The second notable route that may even spark of wars between powers is the Central Corridor that has Algeria at the center of things. The Central Maghreb -Trans-African Highway goes up to Lagos. Everyone wants the Nigerian market giving birth to the new formation of the EU’s Scandinavian-Mediterranean Corridor to Africa’s Algeria-to-Nigeria which is the famous Trans Saharan Highway we studied back in school.
There are the complexities of the Turkey-Italy-Tunisia Transportation network that connects to both Algeria and Morocco then further come southwards but to West Africa and central Africa then Angola. It is these road systems that give one access to the African free trade area that Turkey decided to bring its troops to assist the Internationally recognized government in Libya another Northern gateman of Africa. Gaddafi had set up highways that connect to his southern neighbors as though he knew the Northern connection would decide the fate of the new scramble for Africa.
The third route is the one that connects East Africa to the Eastern Mediterranean and then Eastern Europe. This starts from the many Egyptian ports. It has the Famous 10,228 KM Cape Town-to- Cairo highway or the great Trans African Highway. This is the route that goes to the horn of Africa then East Africa before snaking through South African countries. Like all other routes that have wars along them, the Trans African Highway has the Nile question, Somalia and its other portion that could be used has the xenophobic South Sudanese who only know violence as an end to means.

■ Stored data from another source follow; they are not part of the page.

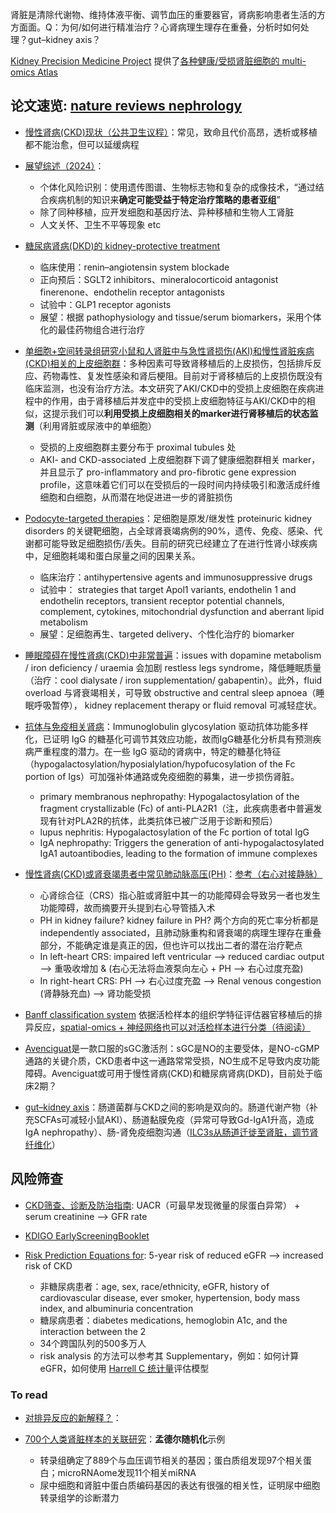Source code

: 

肾脏是清除代谢物、维持体液平衡、调节血压的重要器官，肾病影响患者生活的方方面面。Q：为何/如何进行精准治疗？心肾病理生理存在重叠，分析时如何处理？gut–kidney axis？

[Kidney Precision Medicine Project](https://www.kpmp.org/) 提供了[各种健康/受损肾脏细胞的 multi-omics Atlas](https://www.nature.com/articles/s41586-023-05769-3)




## 论文速览: [nature reviews nephrology](https://www.nature.com/nrneph/)


* [慢性肾病(CKD)现状（公共卫生议程）](https://www.nature.com/articles/s41581-024-00829-x)：常见，致命且代价高昂，透析或移植都不能治愈，但可以延缓病程

* [展望综述（2024）](https://www.nature.com/articles/s41581-024-00828-y)：
    - 个体化风险识别：使用遗传图谱、生物标志物和复杂的成像技术，“通过结合疾病机制的知识来**确定可能受益于特定治疗策略的患者亚组**”
    - 除了同种移植，应开发细胞和基因疗法、异种移植和生物人工肾脏
    - 人文关怀、卫生不平等现象 etc

* [糖尿病肾病(DKD)的 kidney-protective treatment](https://www.nature.com/articles/s41581-024-00827-z)
    - 临床使用：renin–angiotensin system blockade
    - 正向预后：SGLT2 inhibitors、mineralocorticoid antagonist finerenone、endothelin receptor antagonists
    - 试验中：GLP1 receptor agonists
    - 展望：根据 pathophysiology and tissue/serum biomarkers，采用个体化的最佳药物组合进行治疗

* [单细胞+空间转录组研究小鼠和人肾脏中与急性肾损伤(AKI)和慢性肾脏疾病(CKD)相关的上皮细胞群](https://www.nature.com/articles/s41581-024-00834-0)：多种因素可导致肾移植后的上皮损伤，包括排斥反应、药物毒性、复发性感染和肾后梗阻。目前对于肾移植后的上皮损伤既没有临床监测，也没有治疗方法。本文研究了AKI/CKD中的受损上皮细胞在疾病进程中的作用，由于肾移植后并发症中的受损上皮细胞特征与AKI/CKD中的相似，这提示我们可以**利用受损上皮细胞相关的marker进行肾移植后的状态监测**（利用肾脏或尿液中的单细胞）
    - 受损的上皮细胞群主要分布于 proximal tubules 处
    - AKI- and CKD-associated 上皮细胞群下调了健康细胞群相关 marker，并且显示了 pro-inflammatory and pro-fibrotic gene expression profile，这意味着它们可以在受损后的一段时间内持续吸引和激活成纤维细胞和白细胞，从而潜在地促进进一步的肾脏损伤

* [Podocyte-targeted therapies](https://www.nature.com/articles/s41581-024-00843-z)：足细胞是原发/继发性 proteinuric kidney disorders 的关键靶细胞，占全球肾衰竭病例的90%，遗传、免疫、感染、代谢都可能导致足细胞损伤/丢失。目前的研究已经建立了在进行性肾小球疾病中，足细胞耗竭和蛋白尿量之间的因果关系。
    - 临床治疗：antihypertensive agents and immunosuppressive drugs
    - 试验中： strategies that target Apol1 variants, endothelin 1 and endothelin receptors, transient receptor potential channels, complement, cytokines, mitochondrial dysfunction and aberrant lipid metabolism
    - 展望：足细胞再生、targeted delivery、个性化治疗的 biomarker

* [睡眠障碍在慢性肾病(CKD)中非常普遍](https://www.nature.com/articles/s41581-024-00848-8)：issues with dopamine metabolism / iron deficiency / uraemia 会加剧 restless legs syndrome，降低睡眠质量（治疗：cool dialysate / iron supplementation/ gabapentin）。此外，fluid overload 与肾衰竭相关，可导致 obstructive and central sleep apnoea（睡眠呼吸暂停）， kidney replacement therapy or fluid removal 可减轻症状。

* [抗体与免疫相关肾病](https://www.nature.com/articles/s41581-024-00850-0)：Immunoglobulin glycosylation 驱动抗体功能多样化，已证明 IgG 的糖基化可调节其效应功能，故而IgG糖基化分析具有预测疾病严重程度的潜力。在一些 IgG 驱动的肾病中，特定的糖基化特征（hypogalactosylation/hyposialylation/hypofucosylation of the Fc portion of Igs）可加强补体通路或免疫细胞的募集，进一步损伤肾脏。
    - primary membranous nephropathy: Hypogalactosylation of the fragment crystallizable (Fc) of anti-PLA2R1（注，此疾病患者中普遍发现有针对PLA2R的抗体，此类抗体已被广泛用于诊断和预后）
    - lupus nephritis: Hypogalactosylation of the Fc portion of total IgG
    - IgA nephropathy: Triggers the generation of anti-hypogalactosylated IgA1 autoantibodies, leading to the formation of immune complexes

* [慢性肾病(CKD)或肾衰竭患者中常见肺动脉高压(PH)](https://www.nature.com/articles/s41581-024-00857-7)：[参考（右心对接静脉）](../Course/Medical_Physiology/14-1.png)
    - 心肾综合征（CRS）指心脏或肾脏中其一的功能障碍会导致另一者也发生功能障碍，故而摘要开头提到右心导管插入术
    - PH in kidney failure? kidney failure in PH? 两个方向的死亡率分析都是 independently associated，且肺动脉重构和肾衰竭的病理生理存在重叠部分，不能确定谁是真正的因，但也许可以找出二者的潜在治疗靶点
    - In left-heart CRS: impaired left ventricular --> reduced cardiac output --> 重吸收增加 & (右心无法将血液泵向左心 + PH --> 右心过度充盈)
    - In right-heart CRS: PH --> 右心过度充盈 --> Renal venous congestion (肾静脉充血) --> 肾功能受损

* [Banff classification system](https://www.ncbi.nlm.nih.gov/pmc/articles/PMC7105630/) 依据活检样本的组织学特征评估器官移植后的排异反应，[spatial-omics + 神经网络也可以对活检样本进行分类（待阅读）](https://www.nature.com/articles/s41581-024-00861-x)

* [Avenciguat](https://case-cdn.medlive.cn/all/info-progress/show-211630_161.html)是一款口服的sGC激活剂：sGC是NO的主要受体，是NO-cGMP通路的关键介质，CKD患者中这一通路常常受损，NO生成不足导致内皮功能障碍。Avenciguat或可用于慢性肾病(CKD)和糖尿病肾病(DKD)，目前处于临床2期？

* [gut–kidney axis](https://new.qq.com/rain/a/20231203A05LY900)：肠道菌群与CKD之间的影响是双向的。肠道代谢产物（补充SCFAs可减轻小鼠AKI）、肠道黏膜免疫（异常可导致Gd-IgA1升高，造成IgA nephropathy）、肠-肾免疫细胞沟通（[ILC3s从肠道迁徙至肾脏，调节肾纤维化](https://www.nature.com/articles/s41581-024-00867-5)）


## 风险筛查

* [CKD筛查、诊断及防治指南](http://www.cjn.org.cn/CN/10.3760/cma.j.cn441217-20210819-00067): UACR（可最早发现微量的尿蛋白异常） + serum creatinine --> GFR rate

* [KDIGO EarlyScreeningBooklet](https://kdigo.org/wp-content/uploads/2019/01/ISN_KDIGO_EarlyScreeningBooklet_WEB_updatedOct11.pdf)

* [Risk Prediction Equations for](https://pubmed.ncbi.nlm.nih.gov/31703124/): 5-year risk of reduced eGFR --> increased risk of CKD
    - 非糖尿病患者：age, sex, race/ethnicity, eGFR, history of cardiovascular disease, ever smoker, hypertension, body mass index, and albuminuria concentration
    - 糖尿病患者：diabetes medications, hemoglobin A1c, and the interaction between the 2
    - 34个跨国队列的500多万人
    - risk analysis 的方法可以参考其 Supplementary，例如：如何计算eGFR，如何使用 [Harrell C 统计量](https://www.jianshu.com/p/5e648f0f49ed)评估模型



### To read

* [对排异反应的新解释？](https://www.nature.com/articles/s41581-024-00862-w)：

* [700个人类肾脏样本的关联研究](https://www.nature.com/articles/s41467-024-46132-y)：**孟德尔随机化**示例
    - 转录组确定了889个与血压调节相关的基因；蛋白质组发现97个相关蛋白；microRNAome发现11个相关miRNA
    - 尿中细胞和肾脏中蛋白质编码基因的表达有很强的相关性，证明尿中细胞转录组学的诊断潜力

For Africa to fully utilize AfCFTA, we have to figure out why there are pockets of wars along these routes from the far West to the East, that is; who funds the insurgents operating in the deserts by the getaway to the continent. Founding infrastructure development is not a problem because there are countries willing to trade and to see through the facilitation of the movement of their merchandise. Our Northern African countries are ready to be African and frankly, Egypt was at the forefront of the formation of AfCFTA or it was just being a tool of Imperialists because it has failed to act a grown-up with Ethiopia.
Nothing is unthinkable, as usual, the world wants to use Africa but it is in our favor that they use us on AfCFTA. The growth of inner African trade could become a fundamental component of sociable peace and monetary progress on the continent, unlocking optimistic markets to established firms. The advancement of African competitiveness and productivity is an important prerequisite for the creation of employment, and in turn, a primary contributor to ease destitution. Besides, livelihood improvement is the best obstruction to wild migration surges, to halt the slave trade to the Arab world and Africans drowning in the Mediterranean.